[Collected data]
═══
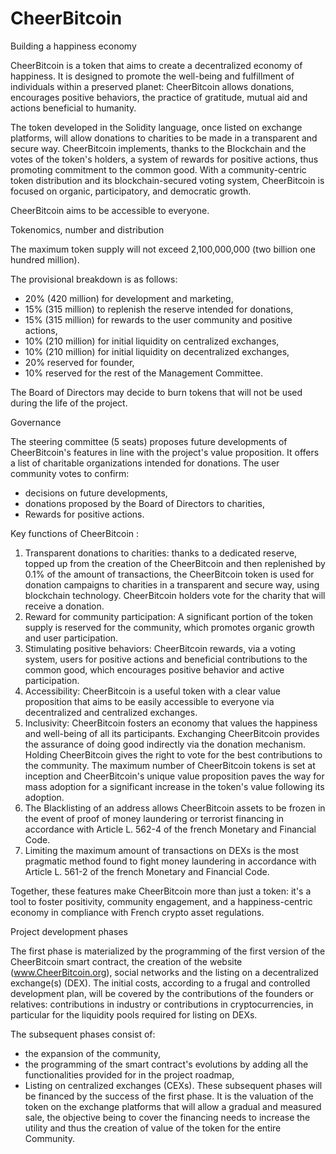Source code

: # CheerBitcoin
Building a happiness economy

CheerBitcoin is a token that aims to create a decentralized economy of happiness.
It is designed to promote the well-being and fulfillment of individuals within a preserved planet: CheerBitcoin allows donations, encourages positive behaviors, the practice of gratitude, mutual aid and actions beneficial to humanity. 
 
The token developed in the Solidity language, once listed on exchange platforms, will allow donations to charities to be made in a transparent and secure way. 
CheerBitcoin implements, thanks to the Blockchain and the votes of the token's holders, a system of rewards for positive actions, thus promoting commitment to the common good. 
With a community-centric token distribution and its blockchain-secured voting system, CheerBitcoin is focused on organic, participatory, and democratic growth. 

CheerBitcoin aims to be accessible to everyone.

Tokenomics, number and distribution

The maximum token supply will not exceed 2,100,000,000 (two billion one hundred million).

The provisional breakdown is as follows: 

-	20% (420 million) for development and marketing,
-	15% (315 million) to replenish the reserve intended for donations,
-	15% (315 million) for rewards to the user community and positive actions,
-	10% (210 million) for initial liquidity on centralized exchanges,
-	10% (210 million) for initial liquidity on decentralized exchanges,
-	20% reserved for founder,
-	10% reserved for the rest of the Management Committee.

The Board of Directors may decide to burn tokens that will not be used during the life of the project.

Governance

The steering committee (5 seats) proposes future developments of CheerBitcoin's features in line with the project's value proposition. It offers a list of charitable organizations intended for donations.
The user community votes to confirm:
-	decisions on future developments, 
-	donations proposed by the Board of Directors to charities,
-	Rewards for positive actions.

Key functions of CheerBitcoin :
1.	Transparent donations to charities: thanks to a dedicated reserve, topped up from the creation of the CheerBitcoin and then replenished by 0.1% of the amount of transactions, the CheerBitcoin token is used for donation campaigns to charities in a transparent and secure way, using blockchain technology. CheerBitcoin holders vote for the charity that will receive a donation.
2.	Reward for community participation: A significant portion of the token supply is reserved for the community, which promotes organic growth and user participation.
3.	Stimulating positive behaviors: CheerBitcoin rewards, via a voting system, users for positive actions and beneficial contributions to the common good, which encourages positive behavior and active participation.
4.	Accessibility: CheerBitcoin is a useful token with a clear value proposition that aims to be easily accessible to everyone via decentralized and centralized exchanges.
5.	Inclusivity: CheerBitcoin fosters an economy that values the happiness and well-being of all its participants. Exchanging CheerBitcoin provides the assurance of doing good indirectly via the donation mechanism. Holding CheerBitcoin gives the right to vote for the best contributions to the community. The maximum number of CheerBitcoin tokens is set at inception and CheerBitcoin's unique value proposition paves the way for mass adoption for a significant increase in the token's value following its adoption.
6.	The Blacklisting of an address allows CheerBitcoin assets to be frozen in the event of proof of money laundering or terrorist financing in accordance with Article L. 562-4 of the french Monetary and Financial Code.
7.	Limiting the maximum amount of transactions on DEXs is the most pragmatic method found to fight money laundering in accordance with Article L. 561-2 of the french Monetary and Financial Code.

Together, these features make CheerBitcoin more than just a token: it's a tool to foster positivity, community engagement, and a happiness-centric economy in compliance with French crypto asset regulations.

Project development phases

The first phase is materialized by the programming of the first version of the CheerBitcoin smart contract, the creation of the website (www.CheerBitcoin.org), social networks and the listing on a decentralized exchange(s) (DEX).
The initial costs, according to a frugal and controlled development plan, will be covered by the contributions of the founders or relatives: contributions in industry or contributions in cryptocurrencies, in particular for the liquidity pools required for listing on DEXs.

The subsequent phases consist of:
- the expansion of the community, 
- the programming of the smart contract's evolutions by adding all the functionalities provided for in the project roadmap,
- Listing on centralized exchanges (CEXs).
These subsequent phases will be financed by the success of the first phase. It is the valuation of the token on the exchange platforms that will allow a gradual and measured sale, the objective being to cover the financing needs to increase the utility and thus the creation of value of the token for the entire Community.
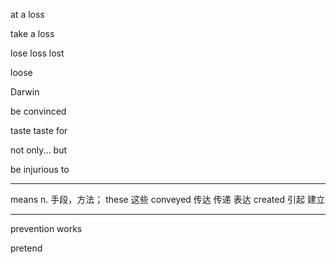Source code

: at a loss

take a loss

lose
loss
lost

loose

Darwin

be convinced 

taste
taste for

not only... but

be injurious to

-------

means n. 手段，方法；
these 这些
conveyed 传达 传递 表达
created 引起 建立

------

prevention works

pretend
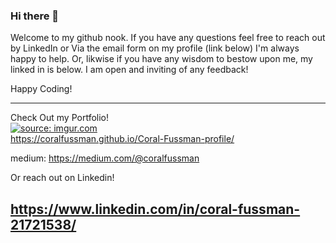 ### Hi there 👋

Welcome to my github nook. If you have any questions feel free to reach out by LinkedIn or Via the email form on my profile (link below) I'm always happy to help. Or, likwise if you have any wisdom to bestow upon me, my linked in is below. I am open and inviting of any feedback!

Happy Coding!

---

Check Out my Portfolio!
<br/>
<a href="https://imgur.com/l8HGLar"><img src="https://i.imgur.com/l8HGLarm.png" title="source: imgur.com" /></a> 
<br/>
https://coralfussman.github.io/Coral-Fussman-profile/

medium:
https://medium.com/@coralfussman

Or reach out on Linkedin!

 https://www.linkedin.com/in/coral-fussman-21721538/
---
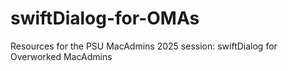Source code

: # swiftDialog-for-OMAs
Resources for the PSU MacAdmins 2025 session: swiftDialog for Overworked MacAdmins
═══
WHAT THIS TASK INVOLVES: Quote the data above in full, leaving out the pictures it holds.

RESPONSE TO THE EXERCISE:
Source code

: # CheerBitcoin
Building a happiness economy

CheerBitcoin is a token that aims to create a decentralized economy of happiness.
It is designed to promote the well-being and fulfillment of individuals within a preserved planet: CheerBitcoin allows donations, encourages positive behaviors, the practice of gratitude, mutual aid and actions beneficial to humanity. 
 
The token developed in the Solidity language, once listed on exchange platforms, will allow donations to charities to be made in a transparent and secure way. 
CheerBitcoin implements, thanks to the Blockchain and the votes of the token's holders, a system of rewards for positive actions, thus promoting commitment to the common good. 
With a community-centric token distribution and its blockchain-secured voting system, CheerBitcoin is focused on organic, participatory, and democratic growth. 

CheerBitcoin aims to be accessible to everyone.

Tokenomics, number and distribution

The maximum token supply will not exceed 2,100,000,000 (two billion one hundred million).

The provisional breakdown is as follows: 

-	20% (420 million) for development and marketing,
-	15% (315 million) to replenish the reserve intended for donations,
-	15% (315 million) for rewards to the user community and positive actions,
-	10% (210 million) for initial liquidity on centralized exchanges,
-	10% (210 million) for initial liquidity on decentralized exchanges,
-	20% reserved for founder,
-	10% reserved for the rest of the Management Committee.

The Board of Directors may decide to burn tokens that will not be used during the life of the project.

Governance

The steering committee (5 seats) proposes future developments of CheerBitcoin's features in line with the project's value proposition. It offers a list of charitable organizations intended for donations.
The user community votes to confirm:
-	decisions on future developments, 
-	donations proposed by the Board of Directors to charities,
-	Rewards for positive actions.

Key functions of CheerBitcoin :
1.	Transparent donations to charities: thanks to a dedicated reserve, topped up from the creation of the CheerBitcoin and then replenished by 0.1% of the amount of transactions, the CheerBitcoin token is used for donation campaigns to charities in a transparent and secure way, using blockchain technology. CheerBitcoin holders vote for the charity that will receive a donation.
2.	Reward for community participation: A significant portion of the token supply is reserved for the community, which promotes organic growth and user participation.
3.	Stimulating positive behaviors: CheerBitcoin rewards, via a voting system, users for positive actions and beneficial contributions to the common good, which encourages positive behavior and active participation.
4.	Accessibility: CheerBitcoin is a useful token with a clear value proposition that aims to be easily accessible to everyone via decentralized and centralized exchanges.
5.	Inclusivity: CheerBitcoin fosters an economy that values the happiness and well-being of all its participants. Exchanging CheerBitcoin provides the assurance of doing good indirectly via the donation mechanism. Holding CheerBitcoin gives the right to vote for the best contributions to the community. The maximum number of CheerBitcoin tokens is set at inception and CheerBitcoin's unique value proposition paves the way for mass adoption for a significant increase in the token's value following its adoption.
6.	The Blacklisting of an address allows CheerBitcoin assets to be frozen in the event of proof of money laundering or terrorist financing in accordance with Article L. 562-4 of the french Monetary and Financial Code.
7.	Limiting the maximum amount of transactions on DEXs is the most pragmatic method found to fight money laundering in accordance with Article L. 561-2 of the french Monetary and Financial Code.

Together, these features make CheerBitcoin more than just a token: it's a tool to foster positivity, community engagement, and a happiness-centric economy in compliance with French crypto asset regulations.

Project development phases

The first phase is materialized by the programming of the first version of the CheerBitcoin smart contract, the creation of the website (www.CheerBitcoin.org), social networks and the listing on a decentralized exchange(s) (DEX).
The initial costs, according to a frugal and controlled development plan, will be covered by the contributions of the founders or relatives: contributions in industry or contributions in cryptocurrencies, in particular for the liquidity pools required for listing on DEXs.

The subsequent phases consist of:
- the expansion of the community, 
- the programming of the smart contract's evolutions by adding all the functionalities provided for in the project roadmap,
- Listing on centralized exchanges (CEXs).
These subsequent phases will be financed by the success of the first phase. It is the valuation of the token on the exchange platforms that will allow a gradual and measured sale, the objective being to cover the financing needs to increase the utility and thus the creation of value of the token for the entire Community.
Source code

: at a loss

take a loss

lose
loss
lost

loose

Darwin

be convinced 

taste
taste for

not only... but

be injurious to

-------

means n. 手段，方法；
these 这些
conveyed 传达 传递 表达
created 引起 建立

------

prevention works

pretend
 ### Hi there 👋

Welcome to my github nook. If you have any questions feel free to reach out by LinkedIn or Via the email form on my profile (link below) I'm always happy to help. Or, likwise if you have any wisdom to bestow upon me, my linked in is below. I am open and inviting of any feedback!

Happy Coding!

---

Check Out my Portfolio!
<br/>
<a href="https://imgur.com/l8HGLar"><img src="https://i.imgur.com/l8HGLarm.png" title="source: imgur.com" /></a> 
<br/>
https://coralfussman.github.io/Coral-Fussman-profile/

medium:
https://medium.com/@coralfussman

Or reach out on Linkedin!

 https://www.linkedin.com/in/coral-fussman-21721538/
---
Source code

: # swiftDialog-for-OMAs
Resources for the PSU MacAdmins 2025 session: swiftDialog for Overworked MacAdmins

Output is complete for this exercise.